--- Task instructions ---
Give the number of lines in the entries below that contain "remark". Write nothing besides it.

+++

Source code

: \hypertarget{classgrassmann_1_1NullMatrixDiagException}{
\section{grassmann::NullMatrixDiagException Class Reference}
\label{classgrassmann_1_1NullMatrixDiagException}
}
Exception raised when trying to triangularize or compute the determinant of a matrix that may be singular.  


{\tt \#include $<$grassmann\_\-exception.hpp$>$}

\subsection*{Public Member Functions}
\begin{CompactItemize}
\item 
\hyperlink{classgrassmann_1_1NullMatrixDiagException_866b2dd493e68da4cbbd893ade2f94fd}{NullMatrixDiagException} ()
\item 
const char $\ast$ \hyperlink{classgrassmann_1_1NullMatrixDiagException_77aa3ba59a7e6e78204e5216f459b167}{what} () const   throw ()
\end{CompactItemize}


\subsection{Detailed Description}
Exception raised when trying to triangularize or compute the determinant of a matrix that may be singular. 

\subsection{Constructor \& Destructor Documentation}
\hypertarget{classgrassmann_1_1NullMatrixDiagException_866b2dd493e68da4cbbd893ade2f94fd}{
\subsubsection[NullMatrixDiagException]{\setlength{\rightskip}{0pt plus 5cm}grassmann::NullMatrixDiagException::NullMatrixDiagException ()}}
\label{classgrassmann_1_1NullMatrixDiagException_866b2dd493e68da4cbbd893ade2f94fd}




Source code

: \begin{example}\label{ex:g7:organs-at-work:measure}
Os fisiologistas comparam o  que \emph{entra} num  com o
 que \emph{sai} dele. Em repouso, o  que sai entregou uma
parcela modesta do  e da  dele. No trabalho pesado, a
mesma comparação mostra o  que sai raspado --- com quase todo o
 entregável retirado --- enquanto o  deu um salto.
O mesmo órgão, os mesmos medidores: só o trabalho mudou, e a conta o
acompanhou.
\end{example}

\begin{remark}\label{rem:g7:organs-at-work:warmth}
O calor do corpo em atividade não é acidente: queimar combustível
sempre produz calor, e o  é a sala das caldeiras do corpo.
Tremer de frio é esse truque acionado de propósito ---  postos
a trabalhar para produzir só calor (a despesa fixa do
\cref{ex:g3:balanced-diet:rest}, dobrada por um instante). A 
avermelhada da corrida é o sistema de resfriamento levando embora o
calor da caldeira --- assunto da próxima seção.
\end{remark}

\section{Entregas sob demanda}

+++

--- Reply to the exercise ---
2